Я здоров. Получил твою бандероль с газетами, отосланную 27‐го февраля. Она мне в какой-то мере заменила письмо. Получил также посылку из Красноярска, очень калорийную – она еще не вся мной израсходована. Спасибо пославшим.
Хотелось бы знать, что же дома. Как здоровье Манечки? Жив ли Ник. Павлович? А что Вова, перестал ли он обо мне думать или вспоминает; как грустно, что возможности его ограничены – я знаю, что он хотел оказать мне помощь, и я надеюсь, что он понимает, что она для меня жизненно важна в буквальном значении слова. Я понимаю, конечно, что момент для моих желаний и надежд неподходящий. Целую, родная, ты всегда со мной и во мне останешься. Саня.
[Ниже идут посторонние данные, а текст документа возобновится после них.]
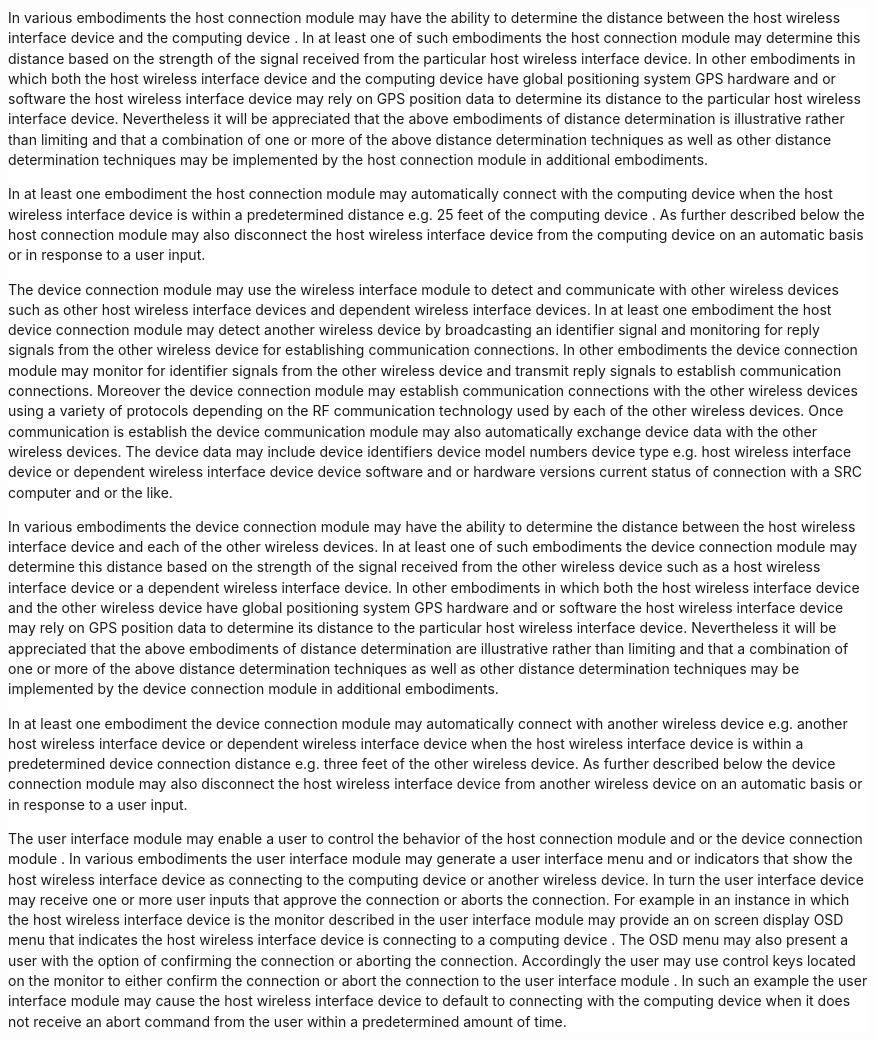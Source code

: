 In various embodiments the host connection module may have the ability to determine the distance between the host wireless interface device and the computing device . In at least one of such embodiments the host connection module may determine this distance based on the strength of the signal received from the particular host wireless interface device. In other embodiments in which both the host wireless interface device and the computing device have global positioning system GPS hardware and or software the host wireless interface device may rely on GPS position data to determine its distance to the particular host wireless interface device. Nevertheless it will be appreciated that the above embodiments of distance determination is illustrative rather than limiting and that a combination of one or more of the above distance determination techniques as well as other distance determination techniques may be implemented by the host connection module in additional embodiments.

In at least one embodiment the host connection module may automatically connect with the computing device when the host wireless interface device is within a predetermined distance e.g. 25 feet of the computing device . As further described below the host connection module may also disconnect the host wireless interface device from the computing device on an automatic basis or in response to a user input.

The device connection module may use the wireless interface module to detect and communicate with other wireless devices such as other host wireless interface devices and dependent wireless interface devices. In at least one embodiment the host device connection module may detect another wireless device by broadcasting an identifier signal and monitoring for reply signals from the other wireless device for establishing communication connections. In other embodiments the device connection module may monitor for identifier signals from the other wireless device and transmit reply signals to establish communication connections. Moreover the device connection module may establish communication connections with the other wireless devices using a variety of protocols depending on the RF communication technology used by each of the other wireless devices. Once communication is establish the device communication module may also automatically exchange device data with the other wireless devices. The device data may include device identifiers device model numbers device type e.g. host wireless interface device or dependent wireless interface device device software and or hardware versions current status of connection with a SRC computer and or the like.

In various embodiments the device connection module may have the ability to determine the distance between the host wireless interface device and each of the other wireless devices. In at least one of such embodiments the device connection module may determine this distance based on the strength of the signal received from the other wireless device such as a host wireless interface device or a dependent wireless interface device. In other embodiments in which both the host wireless interface device and the other wireless device have global positioning system GPS hardware and or software the host wireless interface device may rely on GPS position data to determine its distance to the particular host wireless interface device. Nevertheless it will be appreciated that the above embodiments of distance determination are illustrative rather than limiting and that a combination of one or more of the above distance determination techniques as well as other distance determination techniques may be implemented by the device connection module in additional embodiments.

In at least one embodiment the device connection module may automatically connect with another wireless device e.g. another host wireless interface device or dependent wireless interface device when the host wireless interface device is within a predetermined device connection distance e.g. three feet of the other wireless device. As further described below the device connection module may also disconnect the host wireless interface device from another wireless device on an automatic basis or in response to a user input.

The user interface module may enable a user to control the behavior of the host connection module and or the device connection module . In various embodiments the user interface module may generate a user interface menu and or indicators that show the host wireless interface device as connecting to the computing device or another wireless device. In turn the user interface device may receive one or more user inputs that approve the connection or aborts the connection. For example in an instance in which the host wireless interface device is the monitor described in the user interface module may provide an on screen display OSD menu that indicates the host wireless interface device is connecting to a computing device . The OSD menu may also present a user with the option of confirming the connection or aborting the connection. Accordingly the user may use control keys located on the monitor to either confirm the connection or abort the connection to the user interface module . In such an example the user interface module may cause the host wireless interface device to default to connecting with the computing device when it does not receive an abort command from the user within a predetermined amount of time.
Прости, что какое-то грустное написалось письмо. Так всегда бывает у живых людей – минутка слабости на часы мужества. Пиши же, адрес старый.
Горячо, крепко целую нежно любящую Манечку
30.III.49 г.
Родная, шесть недель я живу без твоих писем. Последнее (от 21‐го января) имело за собой три недели перерыва. Воздушный наш мост и тот повис где-то без точки опоры. Конечно, факт молчания находит у меня достаточно объяснений и оправданий, но этим не отменяется самый факт.
Вдали от тебя я глубоко ощутил и понял, кем ты была для меня и что нами оставлено на коротких браздах нашей жизни. Хорошо сказал Белинский, которого я читал на днях: «Настоящее никогда не наше, ибо оно поглощает нас собою; и самая радость в настоящем тяжела для нас, как и горе, ибо не мы ею, но она нами преобладает». Это из статьи о Лермонтове.